Data to process below:

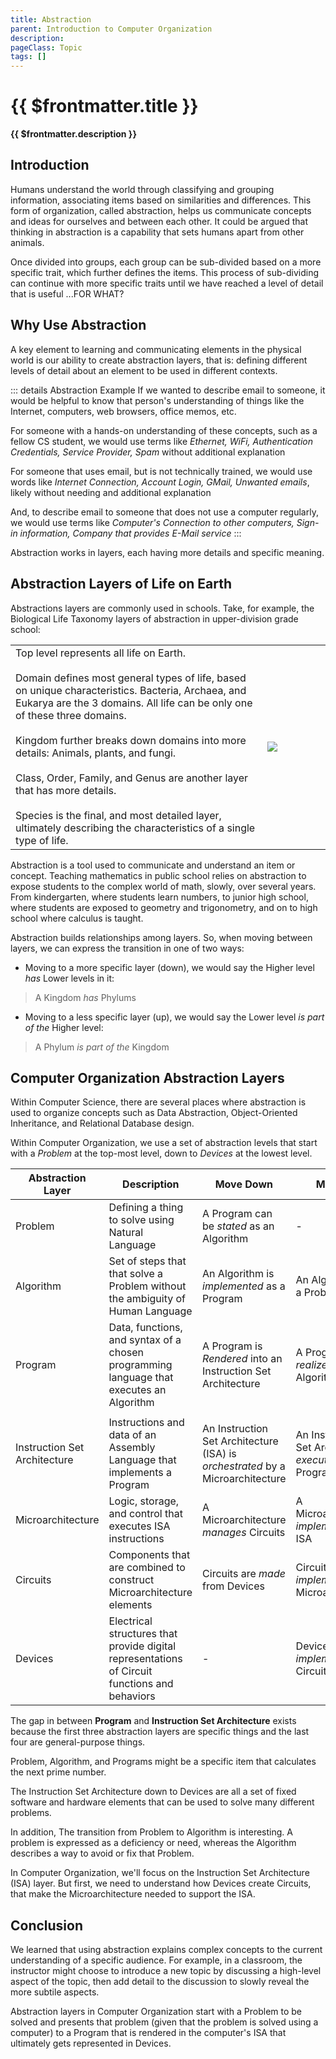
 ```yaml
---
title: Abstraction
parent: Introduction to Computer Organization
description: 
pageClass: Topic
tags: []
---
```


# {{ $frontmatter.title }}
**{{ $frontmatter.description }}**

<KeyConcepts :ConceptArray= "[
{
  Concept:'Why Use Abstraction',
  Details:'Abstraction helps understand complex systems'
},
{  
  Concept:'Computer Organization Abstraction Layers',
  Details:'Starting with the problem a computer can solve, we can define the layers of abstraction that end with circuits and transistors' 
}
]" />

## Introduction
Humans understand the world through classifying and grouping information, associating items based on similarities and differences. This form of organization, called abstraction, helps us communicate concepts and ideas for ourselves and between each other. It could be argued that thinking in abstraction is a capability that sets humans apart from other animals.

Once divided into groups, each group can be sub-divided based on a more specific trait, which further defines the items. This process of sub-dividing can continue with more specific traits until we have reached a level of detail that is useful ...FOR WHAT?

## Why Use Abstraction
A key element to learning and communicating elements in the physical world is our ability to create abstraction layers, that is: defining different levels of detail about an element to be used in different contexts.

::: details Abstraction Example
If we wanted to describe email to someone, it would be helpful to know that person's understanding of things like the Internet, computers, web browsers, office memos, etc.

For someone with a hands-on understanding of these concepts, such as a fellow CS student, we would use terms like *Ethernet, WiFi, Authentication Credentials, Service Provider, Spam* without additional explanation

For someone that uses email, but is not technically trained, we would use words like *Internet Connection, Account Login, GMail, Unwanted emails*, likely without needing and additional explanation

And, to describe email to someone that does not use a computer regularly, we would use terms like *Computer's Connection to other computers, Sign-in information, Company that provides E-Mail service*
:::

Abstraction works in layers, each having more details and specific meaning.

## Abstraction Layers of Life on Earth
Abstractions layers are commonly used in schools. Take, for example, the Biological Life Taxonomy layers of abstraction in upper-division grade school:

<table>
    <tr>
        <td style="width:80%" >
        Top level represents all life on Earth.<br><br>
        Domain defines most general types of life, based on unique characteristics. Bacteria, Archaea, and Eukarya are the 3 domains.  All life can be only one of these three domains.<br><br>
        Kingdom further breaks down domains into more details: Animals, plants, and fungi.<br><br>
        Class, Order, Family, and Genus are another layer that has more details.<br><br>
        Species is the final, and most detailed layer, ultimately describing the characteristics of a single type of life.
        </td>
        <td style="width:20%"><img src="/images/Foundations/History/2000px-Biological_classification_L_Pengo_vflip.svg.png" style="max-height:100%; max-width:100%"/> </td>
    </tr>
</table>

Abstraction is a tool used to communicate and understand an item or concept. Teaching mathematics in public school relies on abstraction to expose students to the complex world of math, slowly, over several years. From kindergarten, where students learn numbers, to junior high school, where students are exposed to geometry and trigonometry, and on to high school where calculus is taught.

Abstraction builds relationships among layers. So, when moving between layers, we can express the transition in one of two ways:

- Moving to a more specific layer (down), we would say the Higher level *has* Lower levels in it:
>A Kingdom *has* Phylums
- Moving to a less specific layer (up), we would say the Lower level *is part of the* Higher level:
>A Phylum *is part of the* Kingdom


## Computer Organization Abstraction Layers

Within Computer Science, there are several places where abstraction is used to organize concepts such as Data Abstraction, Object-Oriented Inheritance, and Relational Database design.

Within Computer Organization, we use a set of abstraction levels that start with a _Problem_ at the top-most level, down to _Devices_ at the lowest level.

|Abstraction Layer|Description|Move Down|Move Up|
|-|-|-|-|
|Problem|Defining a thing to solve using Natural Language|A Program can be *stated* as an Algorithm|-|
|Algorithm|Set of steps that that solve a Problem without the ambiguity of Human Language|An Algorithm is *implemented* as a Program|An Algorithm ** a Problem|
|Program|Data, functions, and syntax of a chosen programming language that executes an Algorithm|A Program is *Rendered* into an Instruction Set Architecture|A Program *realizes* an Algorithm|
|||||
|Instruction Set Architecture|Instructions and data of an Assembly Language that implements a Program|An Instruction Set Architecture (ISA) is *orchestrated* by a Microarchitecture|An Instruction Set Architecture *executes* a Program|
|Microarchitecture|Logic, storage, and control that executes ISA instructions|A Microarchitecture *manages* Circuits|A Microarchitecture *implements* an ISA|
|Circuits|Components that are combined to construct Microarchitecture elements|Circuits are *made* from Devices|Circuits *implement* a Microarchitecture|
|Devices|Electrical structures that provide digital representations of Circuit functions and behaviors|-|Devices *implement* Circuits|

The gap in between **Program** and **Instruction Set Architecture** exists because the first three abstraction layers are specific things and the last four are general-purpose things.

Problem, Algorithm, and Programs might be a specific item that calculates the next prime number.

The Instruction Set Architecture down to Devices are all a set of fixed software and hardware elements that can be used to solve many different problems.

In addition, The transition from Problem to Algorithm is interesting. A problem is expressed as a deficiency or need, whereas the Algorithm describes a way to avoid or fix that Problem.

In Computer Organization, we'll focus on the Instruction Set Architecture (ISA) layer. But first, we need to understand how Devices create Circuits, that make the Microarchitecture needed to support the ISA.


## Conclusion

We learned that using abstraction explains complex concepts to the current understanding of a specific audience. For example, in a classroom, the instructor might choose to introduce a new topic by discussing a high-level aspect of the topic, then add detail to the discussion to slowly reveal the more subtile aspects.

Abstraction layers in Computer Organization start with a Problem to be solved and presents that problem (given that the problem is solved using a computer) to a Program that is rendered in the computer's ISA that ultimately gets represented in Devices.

End of Data to process.
Data to process below:

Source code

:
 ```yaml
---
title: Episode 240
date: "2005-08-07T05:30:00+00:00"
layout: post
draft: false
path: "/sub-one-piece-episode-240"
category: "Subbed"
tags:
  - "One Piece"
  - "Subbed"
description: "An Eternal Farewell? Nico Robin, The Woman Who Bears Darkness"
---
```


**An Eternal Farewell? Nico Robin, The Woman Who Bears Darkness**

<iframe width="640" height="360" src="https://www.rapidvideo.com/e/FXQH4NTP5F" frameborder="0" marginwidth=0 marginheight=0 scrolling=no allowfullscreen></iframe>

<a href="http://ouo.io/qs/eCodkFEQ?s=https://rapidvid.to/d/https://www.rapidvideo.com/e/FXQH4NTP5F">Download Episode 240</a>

End of Data to process.
Data to process below:

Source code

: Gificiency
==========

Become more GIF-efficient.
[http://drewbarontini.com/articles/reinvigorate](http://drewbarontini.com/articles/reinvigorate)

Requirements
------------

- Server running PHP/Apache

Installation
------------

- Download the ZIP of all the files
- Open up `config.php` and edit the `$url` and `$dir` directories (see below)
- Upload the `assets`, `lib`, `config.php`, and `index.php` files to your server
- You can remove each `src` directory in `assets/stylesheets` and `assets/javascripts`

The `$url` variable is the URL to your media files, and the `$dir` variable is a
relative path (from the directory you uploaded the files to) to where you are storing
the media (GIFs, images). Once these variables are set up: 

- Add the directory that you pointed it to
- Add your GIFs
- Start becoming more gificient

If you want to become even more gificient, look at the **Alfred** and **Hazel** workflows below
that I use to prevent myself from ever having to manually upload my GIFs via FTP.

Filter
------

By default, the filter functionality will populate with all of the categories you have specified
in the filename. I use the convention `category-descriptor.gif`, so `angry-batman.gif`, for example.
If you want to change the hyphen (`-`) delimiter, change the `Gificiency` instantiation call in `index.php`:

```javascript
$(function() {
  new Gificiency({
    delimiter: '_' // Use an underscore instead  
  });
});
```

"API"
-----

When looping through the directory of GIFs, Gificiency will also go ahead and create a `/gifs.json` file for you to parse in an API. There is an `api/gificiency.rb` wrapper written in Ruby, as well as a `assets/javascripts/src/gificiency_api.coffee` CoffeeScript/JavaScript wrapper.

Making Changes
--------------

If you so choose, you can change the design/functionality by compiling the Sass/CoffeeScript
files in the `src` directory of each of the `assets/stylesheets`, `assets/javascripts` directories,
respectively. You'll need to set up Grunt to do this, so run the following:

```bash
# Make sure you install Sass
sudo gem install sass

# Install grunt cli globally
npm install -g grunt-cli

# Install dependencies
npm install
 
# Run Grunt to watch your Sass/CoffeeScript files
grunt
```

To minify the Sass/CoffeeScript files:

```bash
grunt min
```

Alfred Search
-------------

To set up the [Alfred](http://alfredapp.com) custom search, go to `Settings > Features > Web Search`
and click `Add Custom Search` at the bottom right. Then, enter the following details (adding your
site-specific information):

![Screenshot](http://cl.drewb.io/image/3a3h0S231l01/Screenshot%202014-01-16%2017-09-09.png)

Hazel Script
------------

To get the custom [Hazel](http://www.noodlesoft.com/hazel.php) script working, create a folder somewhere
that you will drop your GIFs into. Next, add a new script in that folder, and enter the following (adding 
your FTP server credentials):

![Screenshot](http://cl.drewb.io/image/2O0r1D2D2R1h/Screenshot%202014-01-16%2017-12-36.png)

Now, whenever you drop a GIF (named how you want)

End of Data to process.

== Brief ==
Set down, exactly as they appear above, all lines from the one that has "Layer|Description|Move Down|Move Up|" down to the one that has "Algorithm ** a Problem|", including those two and no others.

== Solution to the problem ==
|Abstraction Layer|Description|Move Down|Move Up|
|-|-|-|-|
|Problem|Defining a thing to solve using Natural Language|A Program can be *stated* as an Algorithm|-|
|Algorithm|Set of steps that that solve a Problem without the ambiguity of Human Language|An Algorithm is *implemented* as a Program|An Algorithm ** a Problem|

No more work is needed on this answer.